Load a dataset based on the provided type and arguments.
Args:
dataset_config (DatasetConfig): The dataset config.
model_n_ctx (int): The max context length of the model, used for HFDatasetConfigs. Data
sequences are packed to dataset_config.n_ctx if it is not None and is <= model_n_ctx,
otherwise to model_n_ctx.
tlens_model_path (Optional[Path]): The path to the tlens model, used for modular arithmetic
to collect config info used to train the model.
Returns:
The dataset.
"""
if isinstance(dataset_config, ModularArithmeticDatasetConfig):
return create_modular_arithmetic_dataset(
dataset_config=dataset_config, tlens_model_path=tlens_model_path
)
elif isinstance(dataset_config, HFDatasetConfig):
return create_hf_dataset(dataset_config=dataset_config, model_n_ctx=model_n_ctx)

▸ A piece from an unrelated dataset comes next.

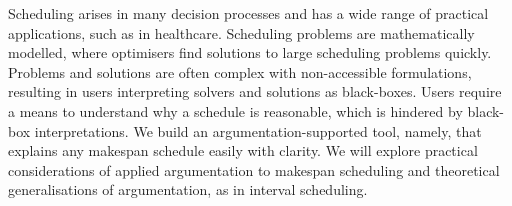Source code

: Scheduling arises in many decision processes and has a wide range of practical applications, such as in healthcare. Scheduling problems are mathematically modelled, where optimisers find solutions to large scheduling problems quickly. Problems and solutions are often complex with non-accessible formulations, resulting in users interpreting solvers and solutions as black-boxes. Users require a means to understand why a schedule is reasonable, which is hindered by black-box interpretations.
\linespace
We build an argumentation-supported tool, namely, \emph{\toolname} that explains any makespan schedule easily with clarity. We will explore practical considerations of applied argumentation to makespan scheduling and theoretical generalisations of argumentation, as in interval scheduling.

elif isinstance(dataset_config, VisionDatasetConfig):
return create_vision_dataset(dataset_config=dataset_config)
else:
assert isinstance(dataset_config, BlockVectorDatasetConfig)
return create_block_vector_dataset(dataset_config=dataset_config)
This would be much more natural if each dataset config had a create_dataset method. I guess you'd have them all take in *args, **kwargs, and have modadd also take in tlens_model_path
and HF take in model_n_ctx
.
danbraunai-apollo commented
We've already moved away from doing this with the Ablation schedules. I guess it's fine to leave this as is to preserve the "config BaseModel classes don't have methods" property. Though I still would prefer this to be implemented.